Toutefois, à y regarder de plus près, cette décision que les tenants alémaniques de la ligne dure ont réussi à faire passer au Conseil d'administration ébranle la raison d'être de la plus grande agence de presse de Suisse.
La solidarité entre les langues n'est certes pas complètement jetée aux orties. Le rentable service alémanique continuera à financer la plus grande partie des pertes du service francophone.
Cette décision peut néanmoins être comparée à une fissure sur un barrage. Il ne s'en écoule tout d'abord que quelques gouttes, mais rapidement une brèche est ouverte. La rédaction craint que le barrage finisse par se rompre. La vision étroitement économique de la majorité du Conseil d'administration pourrait à moyen terme atteindre le fondement-même de l'ats.
La Commission de rédaction de l'ats exige au nom de la rédaction que le Conseil d'administration revienne sur sa décision.
Pourquoi la solidarité des langues est-elle si importante ? L'ats livre quotidiennement un tapis de nouvelles complet en provenance des quatre coins de Suisse. La production quotidienne des dépêches résulte d'une étroite collaboration entre les rédactions des différentes langues. Le service alémanique n'aurait pas la même étendue ni la même qualité sans la collaboration avec les collègues de langue française: aujoud'hui déjà, des journalistes francophones de l'ats couvrent des conférences de presse à Zurich ou à Bâle auxquelles leurs collègues de langue allemande n'ont pas le temps d'aller. Ou en cas de décision de la Banque Nationale suisse sur les taux d'intérêt, les deux rédactions récoltent ensemble les réactions.

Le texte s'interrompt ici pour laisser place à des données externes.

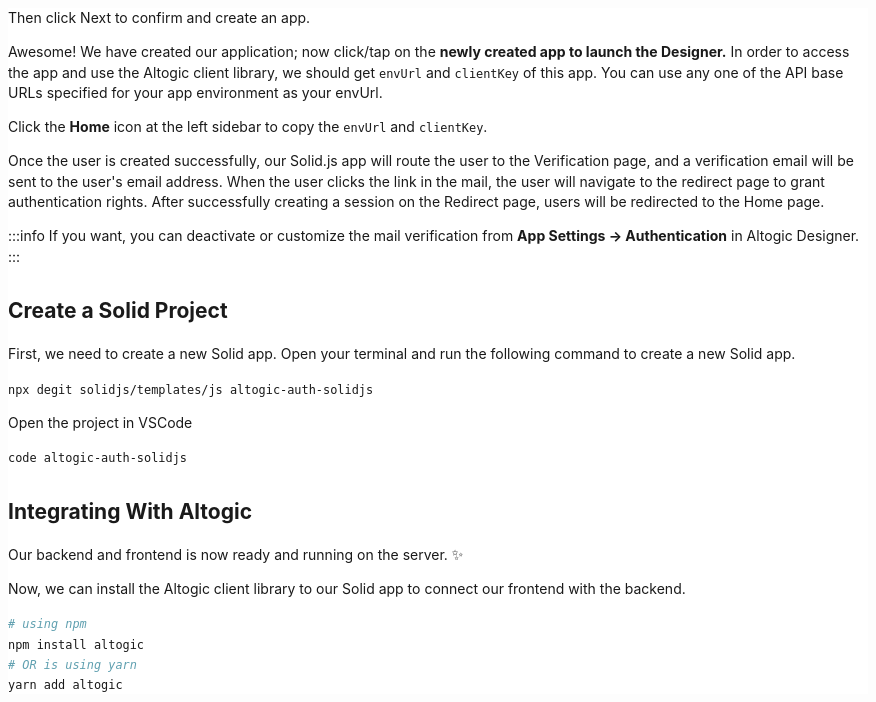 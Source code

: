 Then click Next to confirm and create an app.

Awesome! We have created our application; now click/tap on the **newly created app to launch the Designer.** In order to access the app and use the Altogic client library, we should get `envUrl` and `clientKey` of this app. You can use any one of the API base URLs specified for your app environment as your envUrl.

Click the **Home** icon at the left sidebar to copy the `envUrl` and `clientKey`.

<Banner
alt="Client Library Keys"
src="/client/img/quickstart-guides/global/4-client-keys.png"
width={650} />

Once the user is created successfully, our Solid.js app will route the user to the Verification page, and a verification email will be sent to the user's email address. When the user clicks the link in the mail, the user will navigate to the redirect page to grant authentication rights. After successfully creating a session on the Redirect page, users will be redirected to the Home page.

:::info
If you want, you can deactivate or customize the mail verification from **App Settings -> Authentication** in Altogic Designer.
:::

<Banner
alt="Verification Mail Settings"
src="/client/img/quickstart-guides/global/mail.png"
width={650} />

## Create a Solid Project

First, we need to create a new Solid app. Open your terminal and run the following command to create a new Solid app.

```bash
npx degit solidjs/templates/js altogic-auth-solidjs
```

Open the project in VSCode

```
code altogic-auth-solidjs
```

## Integrating With Altogic

Our backend and frontend is now ready and running on the server. ✨

Now, we can install the Altogic client library to our Solid app to connect our frontend with the backend.

```bash
# using npm
npm install altogic
# OR is using yarn
yarn add altogic
```
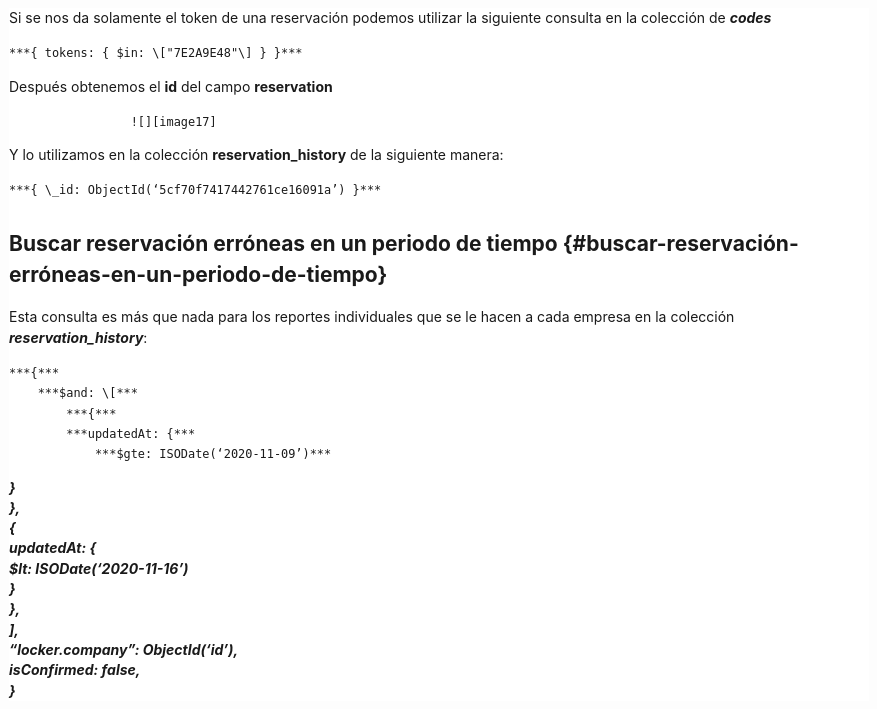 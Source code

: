 Si se nos da solamente el token de una reservación podemos utilizar la siguiente consulta en la colección de ***codes***  
	  
	***{ tokens: { $in: \["7E2A9E48"\] } }***  
	  
Después obtenemos el **id** del campo **reservation** 

                     ![][image17]  
Y lo utilizamos en la colección **reservation\_history** de la siguiente manera:

	***{ \_id: ObjectId(‘5cf70f7417442761ce16091a’) }***

## **Buscar reservación erróneas en un periodo de tiempo**  {#buscar-reservación-erróneas-en-un-periodo-de-tiempo}

Esta consulta es más que nada para los reportes individuales que se le hacen a cada empresa en la colección ***reservation\_history***:

	***{***  
		***$and: \[***  
			***{***  
			***updatedAt: {***  
				***$gte: ISODate(‘2020-11-09’)***  
***}***  
***},***  
***{***  
			***updatedAt: {***  
				***$lt: ISODate(‘2020-11-16’)***  
***}***  
***},***  
***\],***  
***“locker.company”: ObjectId(‘id’),***  
***isConfirmed: false,***  
***}***  



[image1]: <./Images/Support/support0.png>

[image1]: <./Images/Support/support1.png>

[image2]: <./Images/Support/support2.png>

[image3]: <./Images/Support/support3.png>

[image4]: <./Images/Support/support4.png>

[image5]: <./Images/Support/support5.png>

[image6]: <./Images/Support/support6.png>

[image7]: <./Images/Support/support7.png>

[image8]: <./Images/Support/support8.png>

[image9]: <./Images/Support/support9.png>

[image10]: <./Images/Support/support10.png>

[image11]: <./Images/Support/support11.png>

[image12]: <./Images/Support/support12.png>

[image13]: <./Images/Support/support13.png>

[image14]: <./Images/Support/support14.png>

[image15]: <./Images/Support/support15.png>

[image16]: <./Images/Support/support16.png>

[image17]: <./Images/Support/support17.png> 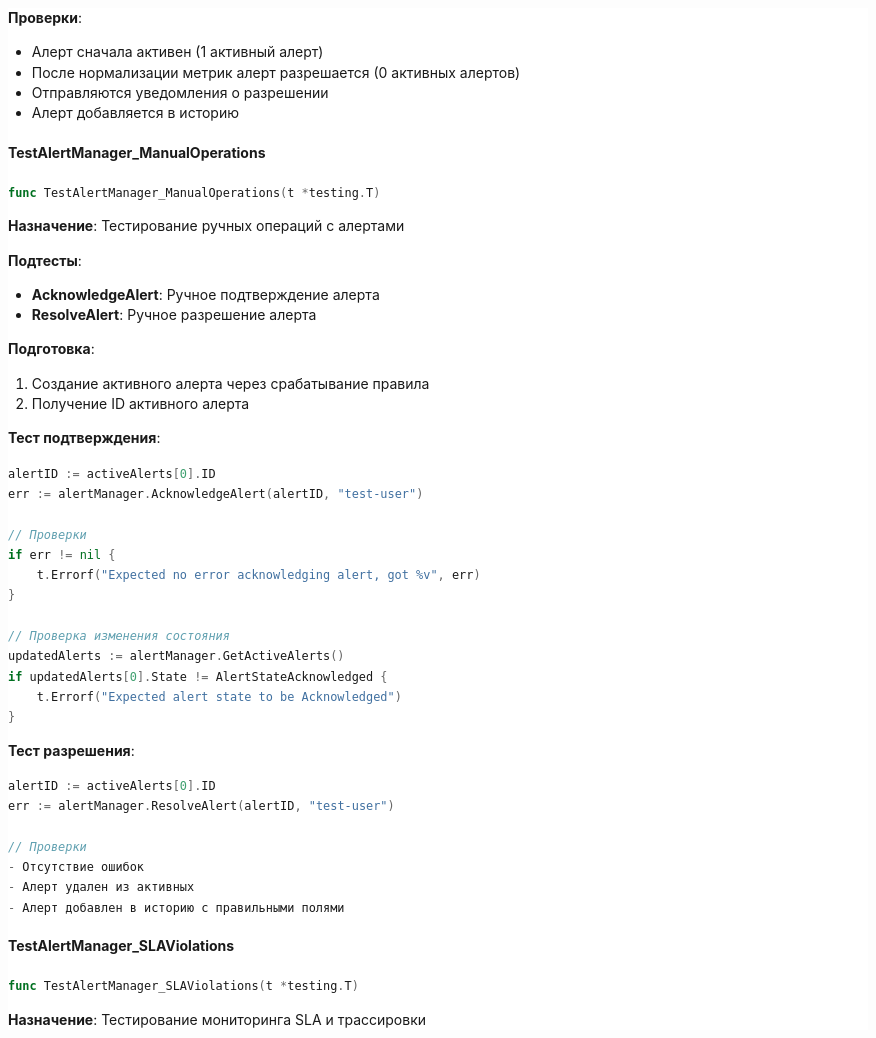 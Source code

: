 
**Проверки**:
- Алерт сначала активен (1 активный алерт)
- После нормализации метрик алерт разрешается (0 активных алертов)
- Отправляются уведомления о разрешении
- Алерт добавляется в историю

#### TestAlertManager_ManualOperations
```go
func TestAlertManager_ManualOperations(t *testing.T)
```
**Назначение**: Тестирование ручных операций с алертами

**Подтесты**:
- **AcknowledgeAlert**: Ручное подтверждение алерта
- **ResolveAlert**: Ручное разрешение алерта

**Подготовка**:
1. Создание активного алерта через срабатывание правила
2. Получение ID активного алерта

**Тест подтверждения**:
```go
alertID := activeAlerts[0].ID
err := alertManager.AcknowledgeAlert(alertID, "test-user")

// Проверки
if err != nil {
    t.Errorf("Expected no error acknowledging alert, got %v", err)
}

// Проверка изменения состояния
updatedAlerts := alertManager.GetActiveAlerts()
if updatedAlerts[0].State != AlertStateAcknowledged {
    t.Errorf("Expected alert state to be Acknowledged")
}
```

**Тест разрешения**:
```go
alertID := activeAlerts[0].ID
err := alertManager.ResolveAlert(alertID, "test-user")

// Проверки
- Отсутствие ошибок
- Алерт удален из активных
- Алерт добавлен в историю с правильными полями
```

#### TestAlertManager_SLAViolations
```go
func TestAlertManager_SLAViolations(t *testing.T)
```
**Назначение**: Тестирование мониторинга SLA и трассировки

La majorité du Conseil d'administration, c'est-à-dire surtout les éditeurs alémaniques, sous-estiment les synergies de cette collaboration. Si la rédaction française était réduite à un simple service de traduction, la rédaction allemande devrait être étoffée pour offrir un service équivalent au service actuel. L'économie ne serait finalement que modeste pour les éditeurs alémaniques.
L'ats joue un rôle à ne pas sous-estimer dans l'échange de nouvelles entre les régions linguistiques. Cet échange est de la plus haute importance pour la Suisse multilingue et sa démocratie. Par les temps qui courent, où les forces centrifuges augmentent en Suisse, l'abandon de ce rôle constitue une grave erreur politique des éditeurs.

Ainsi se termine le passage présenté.